I figured: I could just leave it all up to chance. Or, I can help myself... but just a little. Whatever I thought about cheating beforehand — that it wasn't OK, that I shouldn't do it — faded away.
I remember talking to competitive community members at the time and the way we would discuss it was kind of bewildering. Pokemon you made from scratch using a cheating device? Like say a shiny legendary Pokemon with an absurd moveset? No good, get that crap away from me.
If the Pokemon isn't normally possible in the game, then your methods are looked down upon. As if all that other stuff isn't also normally impossible in the game.
But if you if you actually had to put in some work in conjunction to whatever you did with your Action Replay? Well, that was different. That Pokemon was OK. You earned it.
Sure you made that Pokemon appear endlessly somewhere in a way it wasn't supposed to naturally. Sure you looked at stuff you weren't supposed to with hidden stats. But, you still battled through all those Pokemon to gain their EVs. You still went through the process of hatching your Pokemon, too.
It was like it was cheating, but it wasn't cheating at the same time.
What people will do to make cheating OK, to justify cheating, is fascinating to me. On a completely technical level, what I did with my Pokemon is ‘cheating.' I went outside the normal game, I altered the experience I was supposed to have. But it didn't ‘feel' like cheating, because there was work involved.

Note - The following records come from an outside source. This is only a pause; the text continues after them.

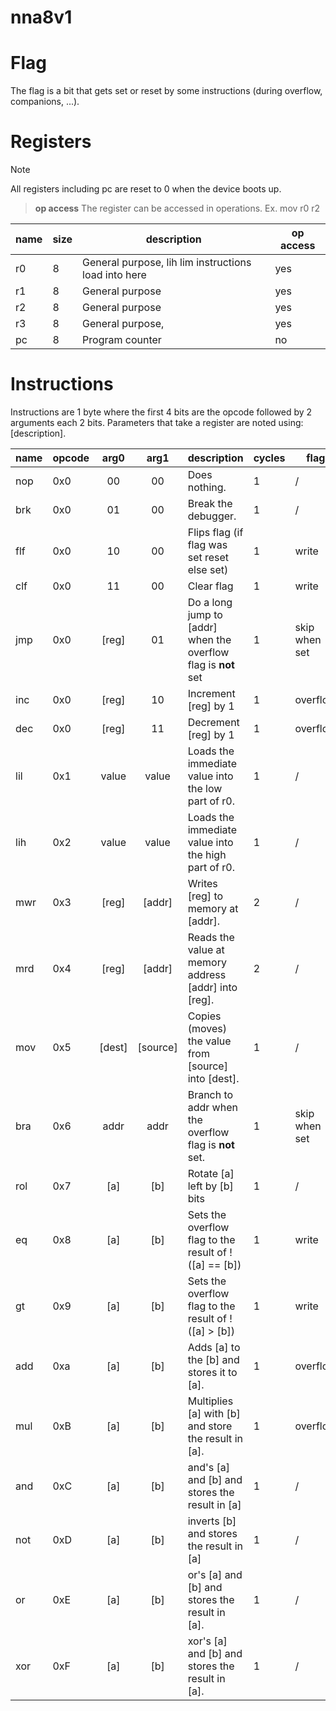 # nna8v1

# Flag
The flag is a bit that gets set or reset by some instructions (during overflow, companions, ...).

# Registers
> [!NOTE]
> All registers including pc are reset to 0 when the device boots up.

> **op access**
> The register can be accessed in operations. Ex. mov r0 r2
>

| name | size | description                                          | op access |
|------|------|------------------------------------------------------|-----------|
| r0   | 8    | General purpose, lih lim instructions load into here | yes       |
| r1   | 8    | General purpose                                      | yes       |
| r2   | 8    | General purpose                                      | yes       |
| r3   | 8    | General purpose,                                     | yes       |
| pc   | 8    | Program counter                                      | no        |

# Instructions
Instructions are 1 byte where the first 4 bits are the opcode followed by 2 arguments each 2 bits.
Parameters that take a register are noted using: [description].

| name | opcode |  arg0  |   arg1   | description                                                    | cycles | flag          |
|------|--------|:------:|:--------:|----------------------------------------------------------------|--------|---------------|
| nop  | 0x0    |   00   |    00    | Does nothing.                                                  | 1      | /             |
| brk  | 0x0    |   01   |    00    | Break the debugger.                                            | 1      | /             |
| flf  | 0x0    |   10   |    00    | Flips flag (if flag was set reset else set)                    | 1      | write         |
| clf  | 0x0    |   11   |    00    | Clear flag                                                     | 1      | write         |
| jmp  | 0x0    | [reg]  |    01    | Do a long jump to [addr] when the overflow flag is **not** set | 1      | skip when set |
| inc  | 0x0    | [reg]  |    10    | Increment [reg] by 1                                           | 1      | overflow      |
| dec  | 0x0    | [reg]  |    11    | Decrement [reg] by 1                                           | 1      | overflow      |
| lil  | 0x1    | value  |  value   | Loads the immediate value into the low part of r0.             | 1      | /             |
| lih  | 0x2    | value  |  value   | Loads the immediate value into the high part of r0.            | 1      | /             |
| mwr  | 0x3    | [reg]  |  [addr]  | Writes [reg] to memory at [addr].                              | 2      | /             |
| mrd  | 0x4    | [reg]  |  [addr]  | Reads the value at memory address [addr] into [reg].           | 2      | /             |
| mov  | 0x5    | [dest] | [source] | Copies (moves) the value from [source] into [dest].            | 1      | /             |
| bra  | 0x6    |  addr  |   addr   | Branch to addr when the overflow flag is **not** set.          | 1      | skip when set |
| rol  | 0x7    |  [a]   |   [b]    | Rotate [a] left by [b] bits                                    | 1      | /             |
| eq   | 0x8    |  [a]   |   [b]    | Sets the overflow flag to the result of !([a] == [b])          | 1      | write         |
| gt   | 0x9    |  [a]   |   [b]    | Sets the overflow flag to the result of !([a] > [b])           | 1      | write         |
| add  | 0xa    |  [a]   |   [b]    | Adds [a] to the [b] and stores it to [a].                      | 1      | overflow      |
| mul  | 0xB    |  [a]   |   [b]    | Multiplies [a] with [b] and store the result in [a].           | 1      | overflow      |
| and  | 0xC    |  [a]   |   [b]    | and's [a] and [b] and stores the result in [a]                 | 1      | /             |
| not  | 0xD    |  [a]   |   [b]    | inverts [b] and stores the result in [a]                       | 1      | /             |
| or   | 0xE    |  [a]   |   [b]    | or's [a] and [b] and stores the result in [a].                 | 1      | /             |
| xor  | 0xF    |  [a]   |   [b]    | xor's [a] and [b] and stores the result in [a].                | 1      | /             |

It seems different than, say, paying to win against other players, even though I'm sure someone like that has their reasons for playing the way they do. Even if it's just "I wanted to have fun" or "I wanted to be a dick."
So maybe it's just me trying to feel better about what I did, to make distinctions where there aren't any. It's like saying "yes, this is cheating, but not as much as this other thing is!" Hah, OK, buddy.

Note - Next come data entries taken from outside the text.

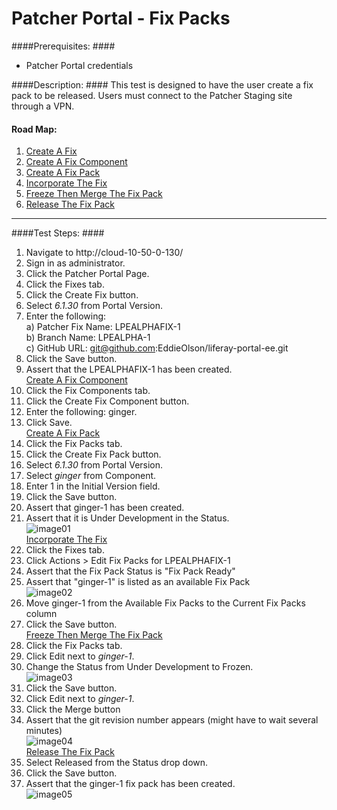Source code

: Patcher Portal - Fix Packs
========================== 

####Prerequisites: ####

* Patcher Portal credentials

####Description: ####
This test is designed to have the user create a fix pack to be released. Users must connect to the Patcher Staging site through a VPN.

#### Road Map: ####
1. [Create A Fix](#CreateAFix)
1. [Create A Fix Component](#CreateAFixComponent)
1. [Create A Fix Pack](#CreateAFixPack)
1. [Incorporate The Fix](#IncorporateTheFix)
1. [Freeze Then Merge The Fix Pack](#FreezeThenMergeTheFixPack)
1. [Release The Fix Pack](#ReleaseTheFixPack)

****


####Test Steps: ####
1. <a href="#CreateAFix" name="CreateAFix"></a>Navigate to http://cloud-10-50-0-130/
1. Sign in as administrator.
1. Click the Patcher Portal Page.
1. Click the Fixes tab.
1. Click the Create Fix button.
1. Select *6.1.30* from Portal Version.
1. Enter the following:    
	a) Patcher Fix Name: 	LPEALPHAFIX-1    
	b) Branch Name:	LPEALPHA-1    
	c) GitHub URL: git@github.com:EddieOlson/liferay-portal-ee.git
1. Click the Save button.
1. Assert that the LPEALPHAFIX-1 has been created.    
<a href="#CreateAFixComponent" name="CreateAFixComponent">Create A Fix Component</a>
1. Click the Fix Components tab.
1. Click the Create Fix Component button.
1. Enter the following: ginger.
1. Click Save.    
<a href="#CreateAFixPack" name="CreateAFixPack">Create A Fix Pack</a>
1. Click the Fix Packs tab.
1. Click the Create Fix Pack button.
1. Select *6.1.30* from Portal Version.
1. Select *ginger* from Component.
1. Enter 1 in the Initial Version field.
1. Click the Save button.
1. Assert that ginger-1 has been created.
1. Assert that it is Under Development in the Status.    
![image01](https://github.com/liferay/liferay-qa-ee/raw/master/patcher-portal/images/ginger-1.png)    
<a href="#IncorporateTheFix" name="IncorporateTheFix">Incorporate The Fix</a>
1. Click the Fixes tab.
1. Click Actions > Edit Fix Packs for LPEALPHAFIX-1
1. Assert that the Fix Pack Status is "Fix Pack Ready"
1. Assert that "ginger-1" is listed as an available Fix Pack    
![image02](https://github.com/liferay/liferay-qa-ee/raw/master/patcher-portal/images/ginger-2.png)
1. Move ginger-1 from the Available Fix Packs to the Current Fix Packs column
1. Click the Save button.    
<a href="#FreezeThenMergeTheFixPack" name="FreezeThenMergeTheFixPack">Freeze Then Merge The Fix Pack</a>
1. Click the Fix Packs tab.
1. Click Edit next to *ginger-1*.
1. Change the Status from Under Development to Frozen.    
![image03](https://github.com/liferay/liferay-qa-ee/raw/master/patcher-portal/images/ginger-3.png)
1. Click the Save button.
1. Click Edit next to *ginger-1*.
1. Click the Merge button
1. Assert that the git revision number appears (might have to wait several minutes)    
![image04](https://github.com/liferay/liferay-qa-ee/raw/master/patcher-portal/images/ginger-4.png)    
<a href="#ReleaseTheFixPack" name="ReleaseTheFixPack">Release The Fix Pack</a>
1. Select Released from the Status drop down.
1. Click the Save button.
1. Assert that the ginger-1 fix pack has been created.    
![image05](https://github.com/liferay/liferay-qa-ee/raw/master/patcher-portal/images/ginger-5.png)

And maybe the distinction doesn't matter when talking about contained experiences that don't affect anyone else. It's one thing to cheat on a single player game, it's another thing entirely to cheat when other people are playing clean. You can sully your morals as much as you want: privately, though. It's your business.
The trick here is that with the Pokemon thing, there were other people involved. The entire point of raising a Pokemon with special tools isn't to use them in-game. You don't need to put so much effort into that. Most people try to make "perfect" Pokemon because they want to use them in battle or want to trade them. Which is to say, cheating exists in this wider social sphere where it's socially acceptable to cheat.
If that's the case, then trying to have this noble, moral and universal idea of what cheating is — "act dishonestly or unfairly in order to gain an advantage" — doesn't quite work. I technically cheated when I played Pokemon...but it was accepted, and widely-done. Can that still be considered cheating? Would stuff like aim-botting still be cheating if everyone did it? But why does it only matter when other people are involved if cheating is a moral thing? I don't think this stuff is as clear-cut as it might seem.
Regardless, the joke was on me: I toyed with what I shouldn't have, and then Pokemon without the power, without the competitive edge, without the extra minutia, became boring. The price of cheating is not always one of integrity.